The audience had mostly cleared out of the stadium, the majority of them NaJin e-mFire fans that still don’t quite know what hit them as they shuffle outside. Inside, rows upon rows of empty chairs face a well-lit stage and a confident-looking young man in a pressed plain white dress shirt.

Of the few that have stayed to watch OnGameNet caster Cho Eun-jung interview this young man only his teammates seem at all prepared for the interview. They occupy the entire front row of seats, holding up hastily-scribbled signs for their team, Anarchy, and the young man, Son “Mickey” Young-min.

“I still can’t believe it,” Mickey said in a later interview with Inven. “To be honest I totally didn’t expect us to win. I came here thinking that it would be a relief if we could take just one set, so I’m very happy that we won.”

Anarchy’s LoL Champions Korea Summer 2015 Week 1 victory over NaJin e-mFire was unexpected to say the least. A well-known entity in Korean League of Legends, one of the original organizations in the region, NaJin had money and loads of up-and-coming talent, including AD carry Oh “Ohq” Gyu-min and top laner Lee “Duke” Ho-seong.
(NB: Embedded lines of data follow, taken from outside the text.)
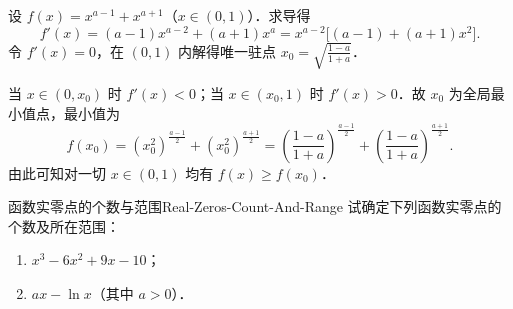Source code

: \begin{myproof}

    设 $f(x) = x^{a-1} + x^{a+1}$（$x \in (0, 1)$）．求导得
    \begin{equation}
        f'(x) = (a-1)x^{a-2} + (a+1)x^a = x^{a-2}\bigl[ (a-1) + (a+1)x^2 \bigr].
    \end{equation}
    令 $f'(x) = 0$，在 $(0, 1)$ 内解得唯一驻点 $x_0 = \sqrt{\frac{1-a}{1+a}}$．

    当 $x \in (0, x_0)$ 时 $f'(x) < 0$；当 $x \in (x_0, 1)$ 时 $f'(x) > 0$．故 $x_0$ 为全局最小值点，最小值为
    \begin{equation}
        f(x_0) = (x_0^2)^{\frac{a-1}{2}} + (x_0^2)^{\frac{a+1}{2}} = \left(\frac{1-a}{1+a}\right)^{\frac{a-1}{2}} + \left(\frac{1-a}{1+a}\right)^{\frac{a+1}{2}}.
    \end{equation}
    由此可知对一切 $x \in (0, 1)$ 均有 $f(x) \geqslant f(x_0)$．
\end{myproof}

\begin{problem}{函数实零点的个数与范围}{Real-Zeros-Count-And-Range}
    试确定下列函数实零点的个数及所在范围：
    \begin{enumerate}
        \item $x^3 - 6x^2 + 9x - 10$；
        \item $ax - \ln x$（其中 $a > 0$）．
    \end{enumerate}
\end{problem}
By contrast, Anarchy was finally moving into a gaming house that Friday. In keeping with their namesake at that time, Anarchy still had no semblance of structure. Jungler Nam “LirA” Tae-yoo — the most experienced player on the team, formerly of the KT Rolster Arrows and CJ Entus Frost — scheduled scrims for Anarchy and players coordinated from their respective homes.

"To be a little cold-hearted, we thought it would be hard for our team to even get one win,” Mickey said. “Even in the online communities people said it would be a relief if we could take 1 set, let alone a win. But I’m very happy that we broke everyone’s expectations and secured a win starting with the opening match.”

This is now one of the more iconic scenes of the now-Afreeca Freecs — the near-empty stadium, happy teammates cheering on their mid laner from the front row in starched dress shirts that bear no logo or sponsor, a step up from where they were when they qualified clad in white t-shirts with the ironed-on League of Legends logo and a Riot Games patch on the sleeve.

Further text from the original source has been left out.